Sayangnya perintah konstitusi dan kemudian diturunkan dalam undang-undang tidak menetapkan secara eksplisit berapa jumlah cadangan pangan nasional yang harus disediakan negara. Ketiadaan jumlah prosentase tersebut tentu saja tidak berkonsekuensi bagi penyelenggara negara dalam mencantumkannya di APBN. Sehingga pemerintah tidak merasa berkewajiban untuk memastikan jumlah cadangan pangan nasional termasuk beras setiap tahun untuk kebutuhan pangan rakyat.
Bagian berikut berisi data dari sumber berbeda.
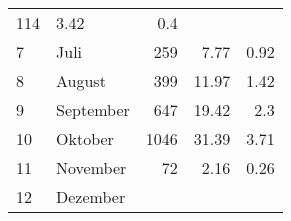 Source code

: \begin{longtable}{lXrrr}
       \num{114} &
       \num[round-mode=places,round-precision=2]{3,42} &
         \num[round-mode=places,round-precision=2]{0,4} \\

     7 &
     \multicolumn{1}{X}{ Juli   } &


       \num{259} &
       \num[round-mode=places,round-precision=2]{7,77} &
         \num[round-mode=places,round-precision=2]{0,92} \\

     8 &
     \multicolumn{1}{X}{ August   } &


       \num{399} &
       \num[round-mode=places,round-precision=2]{11,97} &
         \num[round-mode=places,round-precision=2]{1,42} \\

     9 &
     \multicolumn{1}{X}{ September   } &


       \num{647} &
       \num[round-mode=places,round-precision=2]{19,42} &
         \num[round-mode=places,round-precision=2]{2,3} \\

     10 &
     \multicolumn{1}{X}{ Oktober   } &


       \num{1046} &
       \num[round-mode=places,round-precision=2]{31,39} &
         \num[round-mode=places,round-precision=2]{3,71} \\

     11 &
     \multicolumn{1}{X}{ November   } &


       \num{72} &
       \num[round-mode=places,round-precision=2]{2,16} &
         \num[round-mode=places,round-precision=2]{0,26} \\

     12 &
     \multicolumn{1}{X}{ Dezember   } &



\end{longtable}
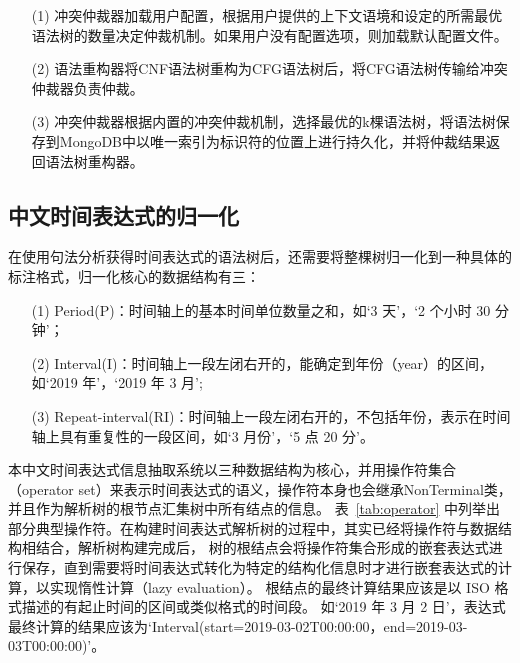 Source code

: \begin{enumerate}
    \item[(1)] 冲突仲裁器加载用户配置，根据用户提供的上下文语境和设定的所需最优语法树的数量决定仲裁机制。如果用户没有配置选项，则加载默认配置文件。
    \item[(2)] 语法重构器将CNF语法树重构为CFG语法树后，将CFG语法树传输给冲突仲裁器负责仲裁。
    \item[(3)] 冲突仲裁器根据内置的冲突仲裁机制，选择最优的k棵语法树，将语法树保存到MongoDB中以唯一索引为标识符的位置上进行持久化，并将仲裁结果返回语法树重构器。
\end{enumerate}

\subsection{中文时间表达式的归一化}

在使用句法分析获得时间表达式的语法树后，还需要将整棵树归一化到一种具体的标注格式，归一化核心的数据结构有三：
\begin{enumerate}
    \item[(1)] Period(P)：时间轴上的基本时间单位数量之和，如‘3 天’，‘2 个小时 30 分钟’；
    \item[(2)] Interval(I)：时间轴上一段左闭右开的，能确定到年份（year）的区间，如‘2019 年’，‘2019 年 3 月’;
    \item[(3)] Repeat-interval(RI)：时间轴上一段左闭右开的，不包括年份，表示在时间轴上具有重复性的一段区间，如‘3 月份’，‘5 点 20 分’。
\end{enumerate}

本中文时间表达式信息抽取系统以三种数据结构为核心，并用操作符集合（operator set）来表示时间表达式的语义，操作符本身也会继承NonTerminal类，并且作为解析树的根节点汇集树中所有结点的信息。
表~\ref{tab:operator} 中列举出部分典型操作符。在构建时间表达式解析树的过程中，其实已经将操作符与数据结构相结合，解析树构建完成后，
树的根结点会将操作符集合形成的嵌套表达式进行保存，直到需要将时间表达式转化为特定的结构化信息时才进行嵌套表达式的计算，以实现惰性计算（lazy evaluation）。
根结点的最终计算结果应该是以 ISO 格式描述的有起止时间的区间或类似格式的时间段。
如‘2019 年 3 月 2 日’，表达式最终计算的结果应该为‘Interval(start=2019-03-02T00:00:00，end=2019-03-03T00:00:00)’。

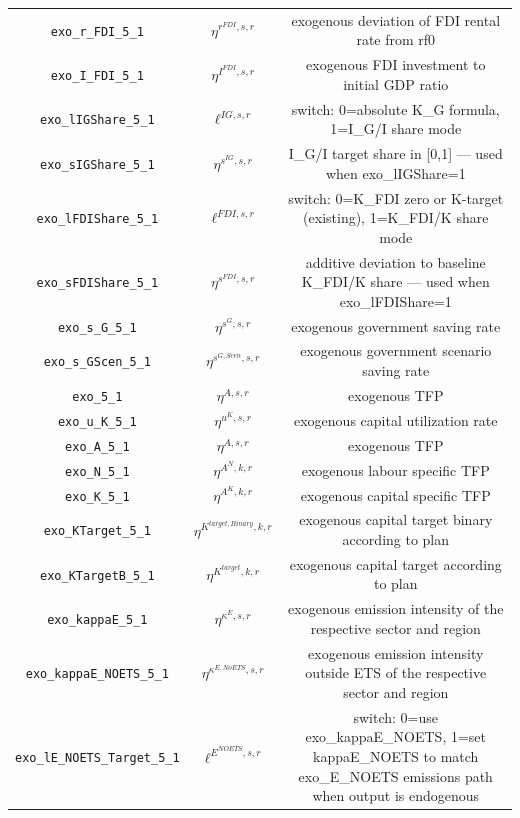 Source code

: \begin{center}
\begin{longtable}{ccc}
\texttt{exo\_r\_FDI\_5\_1} & ${\eta^{r^{FDI},s,r}}$ & exogenous deviation of FDI rental rate from rf0\\
\texttt{exo\_I\_FDI\_5\_1} & ${\eta^{I^{FDI},s,r}}$ & exogenous FDI investment to initial GDP ratio\\
\texttt{exo\_lIGShare\_5\_1} & ${\ell^{IG,s,r}}$ & switch: 0=absolute K\_G formula, 1=I\_G/I share mode\\
\texttt{exo\_sIGShare\_5\_1} & ${\eta^{s^{IG},s,r}}$ & I\_G/I target share in [0,1] — used when exo\_lIGShare=1\\
\texttt{exo\_lFDIShare\_5\_1} & ${\ell^{FDI,s,r}}$ & switch: 0=K\_FDI zero or K-target (existing), 1=K\_FDI/K share mode\\
\texttt{exo\_sFDIShare\_5\_1} & ${\eta^{s^{FDI},s,r}}$ & additive deviation to baseline K\_FDI/K share — used when exo\_lFDIShare=1\\
\texttt{exo\_s\_G\_5\_1} & ${\eta^{s^G,s,r}}$ & exogenous government saving rate\\
\texttt{exo\_s\_GScen\_5\_1} & ${\eta^{s^{G,Scen},s,r}}$ & exogenous government scenario saving rate\\
\texttt{exo\_5\_1} & ${\eta^{A,s,r}}$ & exogenous TFP\\
\texttt{exo\_u\_K\_5\_1} & ${\eta^{u^K,s,r}}$ & exogenous capital utilization rate\\
\texttt{exo\_A\_5\_1} & ${\eta^{A,s,r}}$ & exogenous TFP\\
\texttt{exo\_N\_5\_1} & ${\eta^{A^{N},k,r}}$ & exogenous labour specific TFP\\
\texttt{exo\_K\_5\_1} & ${\eta^{A^{K},k,r}}$ & exogenous capital specific TFP\\
\texttt{exo\_KTarget\_5\_1} & ${\eta^{K^{target,Binary},k,r}}$ & exogenous capital target binary according to plan\\
\texttt{exo\_KTargetB\_5\_1} & ${\eta^{K^{target},k,r}}$ & exogenous capital target according to plan\\
\texttt{exo\_kappaE\_5\_1} & ${\eta^{\kappa^{E},s,r}}$ & exogenous emission intensity of the respective sector and region\\
\texttt{exo\_kappaE\_NOETS\_5\_1} & ${\eta^{\kappa^{E,No ETS},s,r}}$ & exogenous emission intensity outside ETS of the respective sector and region\\
\texttt{exo\_lE\_NOETS\_Target\_5\_1} & ${\ell^{E^{NOETS},s,r}}$ & switch: 0=use exo\_kappaE\_NOETS, 1=set kappaE\_NOETS to match exo\_E\_NOETS emissions path when output is endogenous\\

\end{longtable}
\end{center}
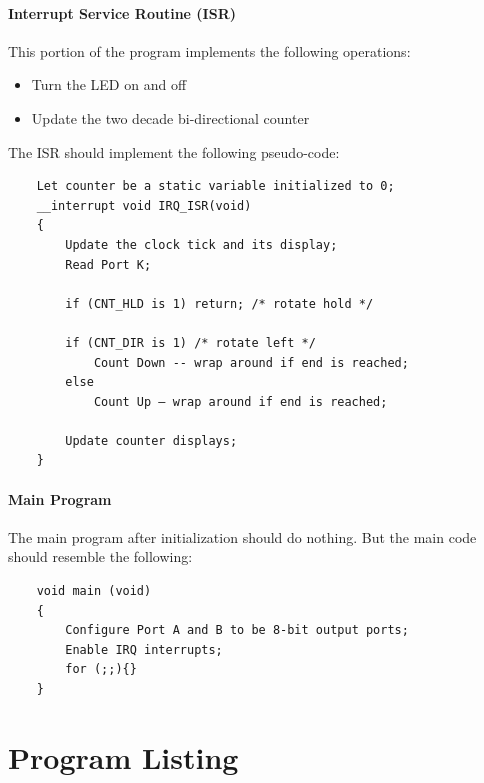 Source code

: \documentclass{article}
\begin{document}
	\paragraph{Interrupt Service Routine (ISR)}
	This portion of the program implements the following operations:
	\begin{itemize}
		\item Turn the LED on and off
		\item Update the two decade bi-directional counter
	\end{itemize}
	The ISR should implement the following pseudo-code:
	\begin{lstlisting}
	Let counter be a static variable initialized to 0;
	__interrupt void IRQ_ISR(void)
	{
		Update the clock tick and its display;
		Read Port K;
		
		if (CNT_HLD is 1) return; /* rotate hold */
		
		if (CNT_DIR is 1) /* rotate left */
			Count Down -- wrap around if end is reached;
		else
			Count Up – wrap around if end is reached;
		
		Update counter displays;
	}
	\end{lstlisting}
	\paragraph{Main Program}
	The main program after initialization should do nothing. But the main code should resemble the following:
	\begin{lstlisting}
	void main (void)
	{
		Configure Port A and B to be 8-bit output ports;
		Enable IRQ interrupts;
		for (;;){}
	}
	\end{lstlisting}
	\section*{Program Listing}
\end{document}
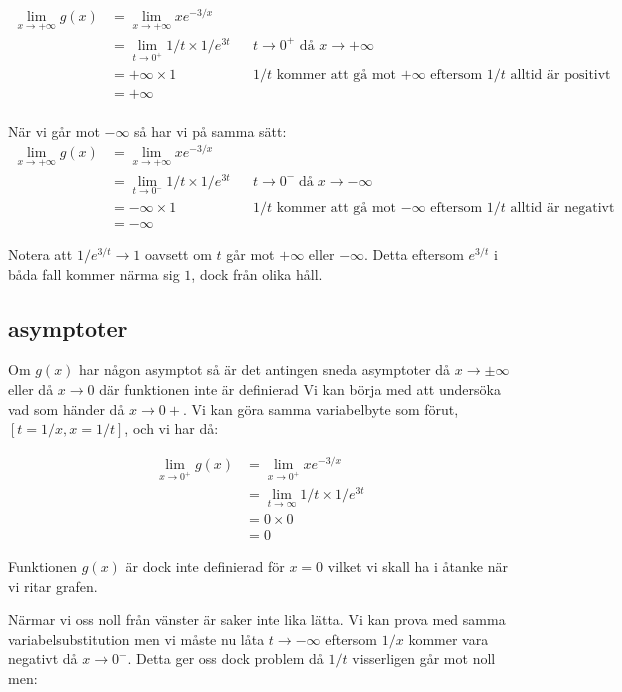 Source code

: \documentclass[a4paper, 11pt]{article}
\begin{document}
\begin{align*}
  \lim\limits_{x \to +\infty} g(x) &=  \lim\limits_{x \to +\infty} x e^{-3/x}\\
  &= \lim\limits_{t \to 0^+}1/t \times 1/e^{3t} &&t \rightarrow 0^+ \text{\ då\ }  x \rightarrow +\infty\\
  &= +\infty \times 1 &&\text{$1/t$ kommer att gå mot $+\infty$ eftersom  $1/t$ alltid är positivt}\\
  &= +\infty \\
\end{align*}

När vi går mot $-\infty$ så har vi på samma sätt:
\begin{align*}
  \lim\limits_{x \to +\infty} g(x) &=  \lim\limits_{x \to +\infty} x e^{-3/x}\\
  &=  \lim\limits_{t \to 0^-}1/t \times 1/e^{3t} &&t \rightarrow 0^- \; \text{då}\;  x \rightarrow -\infty\\
  & = -\infty \times 1 &&\text{$1/t$ kommer att gå mot $-\infty$ eftersom  $1/t$ alltid är negativt}\\
  & = -\infty 
\end{align*}

Notera att $1/e^{3/t}\rightarrow 1$ oavsett om $t$ går mot $+\infty$ eller
$-\infty$. Detta eftersom $e^{3/t}$ i båda fall kommer närma sig $1$,
dock från olika håll.

\subsection*{asymptoter}

Om $g(x)$ har någon asymptot så är det antingen sneda asymptoter då $x
\rightarrow \pm\infty$ eller då $x \rightarrow 0$ där funktionen inte är
definierad Vi kan börja med att undersöka vad som händer då $x
\rightarrow 0+$. Vi kan göra samma variabelbyte som förut, $[ t = 1/x, x = 1/t
]$, och vi har då:


\begin{align*}
  \lim\limits_{x \to 0^+} g(x) &= \lim\limits_{x \to 0^+} x e^{-3/x} \\
  &= \lim\limits_{t \to \infty} 1/t \times 1/e^{3t} \\
  &= 0 \times 0 \\
  &= 0
\end{align*}

Funktionen $g(x)$ är dock inte definierad för $x = 0$ vilket vi skall
ha i åtanke när vi ritar grafen.

Närmar vi oss noll från vänster är saker inte lika lätta. Vi kan prova
med samma variabelsubstitution men vi måste nu låta $t \rightarrow
-\infty$ eftersom $1/x$ kommer vara negativt då $x \rightarrow
0^-$. Detta ger oss dock problem då $1/t$ visserligen går mot noll men:
\end{document}
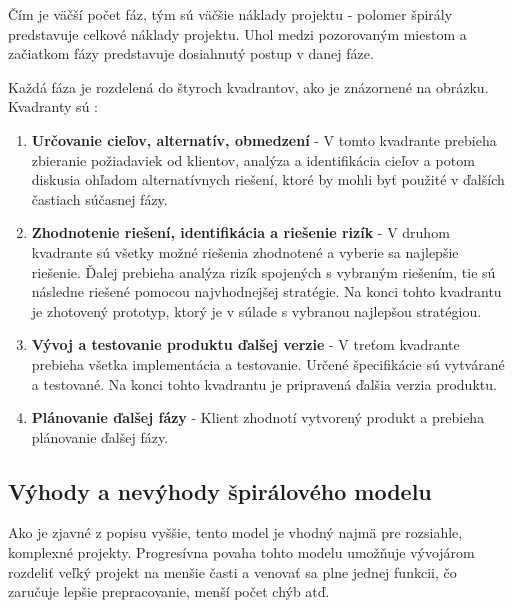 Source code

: \documentclass[10pt,twoside,slovak,a4paper]{article}
\begin{document}
Čím je väčší počet fáz, tým sú väčšie náklady projektu - polomer špirály predstavuje celkové náklady projektu. Uhol medzi pozorovaným miestom a začiatkom fázy predstavuje dosiahnutý postup v danej fáze. \cite{SpiralModelDef1}

Každá fáza je rozdelená do štyroch kvadrantov, ako je znázornené na obrázku. Kvadranty sú \cite{SpiralModelDef1}:
\begin{enumerate}
\item \textbf{Určovanie cieľov, alternatív, obmedzení } - V tomto kvadrante prebieha zbieranie požiadaviek od klientov, analýza a identifikácia cieľov a potom diskusia ohľadom alternatívnych riešení, ktoré by mohli byť použité v ďalších častiach súčasnej fázy.
\item \textbf{Zhodnotenie riešení, identifikácia a riešenie rizík } - V druhom kvadrante sú všetky možné riešenia zhodnotené a vyberie sa najlepšie riešenie. Ďalej prebieha analýza rizík spojených s vybraným riešením, tie sú následne riešené pomocou najvhodnejšej stratégie. Na konci tohto kvadrantu je zhotovený prototyp, ktorý je v súlade s vybranou najlepšou stratégiou.
\item \textbf{Vývoj a testovanie produktu ďalšej verzie} - V treťom kvadrante prebieha všetka implementácia a testovanie. Určené špecifikácie sú vytvárané a testované. Na konci tohto kvadrantu je pripravená ďalšia verzia produktu.
\item \textbf{Plánovanie ďalšej fázy} - Klient zhodnotí vytvorený produkt a prebieha plánovanie ďalšej fázy.
\end{enumerate}

\subsection{Výhody a nevýhody špirálového modelu} \label{prosCons:spiralModel}

Ako je zjavné z popisu vyššie, tento model je vhodný najmä pre rozsiahle, komplexné projekty. Progresívna povaha tohto modelu umožňuje vývojárom rozdeliť veľký projekt na menšie časti a venovať sa plne jednej funkcii, čo zaručuje lepšie prepracovanie, menší počet chýb atď. \cite{SpiralModelDef2} 
\end{document}

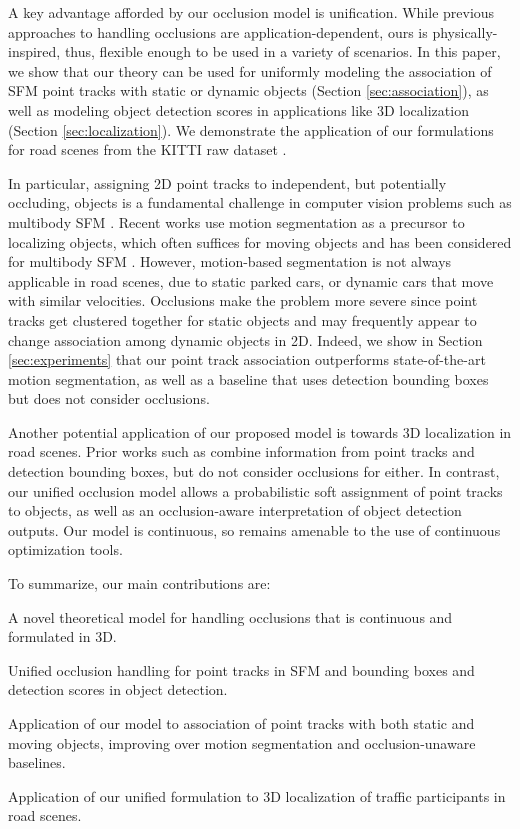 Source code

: A key advantage afforded by our occlusion model is unification. While previous approaches to handling occlusions are application-dependent, ours is physically-inspired, thus, flexible enough to be used in a variety of scenarios. In this paper, we show that our theory can be used for uniformly modeling the association of SFM point tracks with static or dynamic objects (Section \ref{sec:association}), as well as modeling object detection scores in applications like 3D localization (Section \ref{sec:localization}). We demonstrate the application of our formulations for road scenes from the KITTI raw dataset \cite{Geiger_etal_2012}.


In particular, assigning 2D point tracks to independent, but potentially occluding, objects is a fundamental challenge in computer vision problems such as multibody SFM \cite{Ozden_etal_2010}. Recent works use motion segmentation \cite{Rao_etal_2010,Brox_Malik_2010} as a precursor to localizing objects, which often suffices for moving objects \cite{Tron_Vidal_2007} and has been considered for multibody SFM \cite{Kundu_etal_2011}. However, motion-based segmentation is not always applicable in road scenes, due to static parked cars, or dynamic cars that move with similar velocities. Occlusions make the problem more severe since point tracks get clustered together for static objects and may frequently appear to change association among dynamic objects in 2D.
Indeed, we show in Section \ref{sec:experiments} that our point track association outperforms state-of-the-art motion segmentation, as well as a baseline that uses detection bounding boxes but does not consider occlusions.

Another potential application of our proposed model is towards 3D localization in road scenes. Prior works such as \cite{Song_Chandraker_2015} combine information from point tracks and detection bounding boxes, but do not consider occlusions for either. In contrast, our unified occlusion model allows a probabilistic soft assignment of point tracks to objects, as well as an occlusion-aware interpretation of object detection outputs. Our model is continuous, so remains amenable to the use of continuous optimization tools.

To summarize, our main contributions are:
\vspace{-0.2cm}
\begin{tight_itemize}
\item A novel theoretical model for handling occlusions that is continuous and formulated in 3D.
\item Unified occlusion handling for point tracks in SFM and bounding boxes and detection scores in object detection.
\item Application of our model to association of point tracks with both static and moving objects, improving over motion segmentation and occlusion-unaware baselines.
\item Application of our unified formulation to 3D localization of traffic participants in road scenes.
\end{tight_itemize}



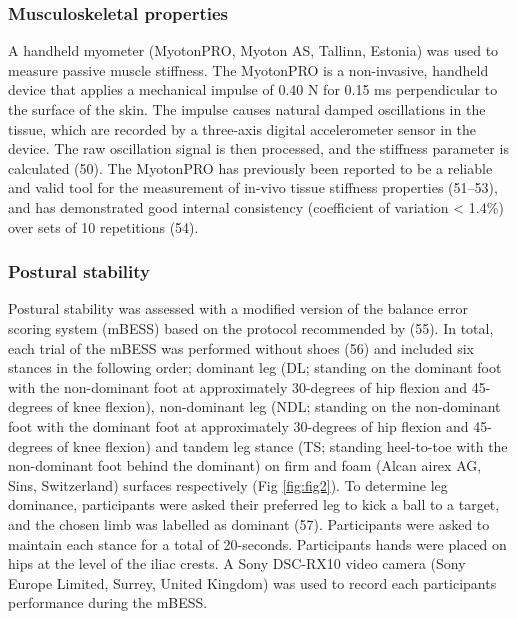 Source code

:\documentclass[
  english,
  man]{apa6}
\begin{document}
\hypertarget{musculoskeletal-properties}{%
\subsubsection{Musculoskeletal properties}\label{musculoskeletal-properties}}

A handheld myometer (MyotonPRO, Myoton AS, Tallinn, Estonia) was used to measure passive muscle stiffness.
The MyotonPRO is a non-invasive, handheld device that applies a mechanical impulse of 0.40 N for 0.15 ms perpendicular to the surface of the skin.
The impulse causes natural damped oscillations in the tissue, which are recorded by a three-axis digital accelerometer sensor in the device.
The raw oscillation signal is then processed, and the stiffness parameter is calculated (50).
The MyotonPRO has previously been reported to be a reliable and valid tool for the measurement of in-vivo tissue stiffness properties (51--53), and has demonstrated good internal consistency (coefficient of variation \textless{} 1.4\%) over sets of 10 repetitions (54).

\hypertarget{postural-stability}{%
\subsubsection{Postural stability}\label{postural-stability}}

Postural stability was assessed with a modified version of the balance error scoring system (mBESS) based on the protocol recommended by (55).
In total, each trial of the mBESS was performed without shoes (56) and included six stances in the following order; dominant leg (DL; standing on the dominant foot with the non-dominant foot at approximately 30-degrees of hip flexion and 45-degrees of knee flexion),
non-dominant leg (NDL; standing on the non-dominant foot with the dominant foot at approximately 30-degrees of hip flexion and 45-degrees of knee flexion)
and tandem leg stance (TS; standing heel-to-toe with the non-dominant foot behind the dominant) on firm and foam (Alcan airex AG, Sins, Switzerland) surfaces respectively (Fig \ref{fig:fig2}).
To determine leg dominance, participants were asked their preferred leg to kick a ball to a target, and the chosen limb was labelled as dominant (57).
Participants were asked to maintain each stance for a total of 20-seconds.
Participants hands were placed on hips at the level of the iliac crests.
A Sony DSC-RX10 video camera (Sony Europe Limited, Surrey, United Kingdom) was used to record each participants performance during the mBESS.
\end{document}
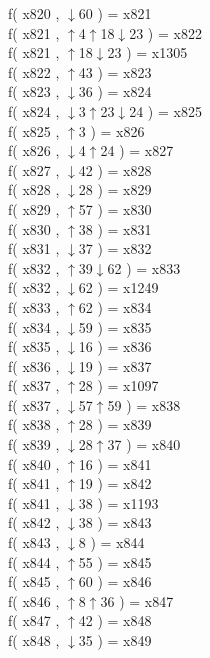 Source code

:f( x820 , $\downarrow$60 ) = x821 \\
f( x821 , $\uparrow$4$\uparrow$18$\downarrow$23 ) = x822 \\
f( x821 , $\uparrow$18$\downarrow$23 ) = x1305 \\
f( x822 , $\uparrow$43 ) = x823 \\
f( x823 , $\downarrow$36 ) = x824 \\
f( x824 , $\downarrow$3$\uparrow$23$\downarrow$24 ) = x825 \\
f( x825 , $\uparrow$3 ) = x826 \\
f( x826 , $\downarrow$4$\uparrow$24 ) = x827 \\
f( x827 , $\downarrow$42 ) = x828 \\
f( x828 , $\downarrow$28 ) = x829 \\
f( x829 , $\uparrow$57 ) = x830 \\
f( x830 , $\uparrow$38 ) = x831 \\
f( x831 , $\downarrow$37 ) = x832 \\
f( x832 , $\uparrow$39$\downarrow$62 ) = x833 \\
f( x832 , $\downarrow$62 ) = x1249 \\
f( x833 , $\uparrow$62 ) = x834 \\
f( x834 , $\downarrow$59 ) = x835 \\
f( x835 , $\downarrow$16 ) = x836 \\
f( x836 , $\downarrow$19 ) = x837 \\
f( x837 , $\uparrow$28 ) = x1097 \\
f( x837 , $\downarrow$57$\uparrow$59 ) = x838 \\
f( x838 , $\uparrow$28 ) = x839 \\
f( x839 , $\downarrow$28$\uparrow$37 ) = x840 \\
f( x840 , $\uparrow$16 ) = x841 \\
f( x841 , $\uparrow$19 ) = x842 \\
f( x841 , $\downarrow$38 ) = x1193 \\
f( x842 , $\downarrow$38 ) = x843 \\
f( x843 , $\downarrow$8 ) = x844 \\
f( x844 , $\uparrow$55 ) = x845 \\
f( x845 , $\uparrow$60 ) = x846 \\
f( x846 , $\uparrow$8$\uparrow$36 ) = x847 \\
f( x847 , $\uparrow$42 ) = x848 \\
f( x848 , $\downarrow$35 ) = x849 \\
Selama ini penetapan jumlah cadangan pangan nasional hanya tertuang di Perpres, Permentan dan Peraturan Badan Pangan Nasional, yang legitimasi konstitusionalnya tidak terlalu kuat. Selain itu, jumlah penetapan cadangan beras nasional tersebut tidak masuk akal dan jauh dari proporsi ketahanan pangan.

Dengan terjadinya krisis beras yang dialami sekarang menjadi pelajaran bagi pemerintah dan legislatif untuk segera mengkaji kembali cadangan pangan nasional terutama beras menjadi isu konstitusional.

*)Penulis adalah analis politik kebijakan pangan dan kandidat doktor Hukum Tata Negara di Program Pasca Sarjana UKI.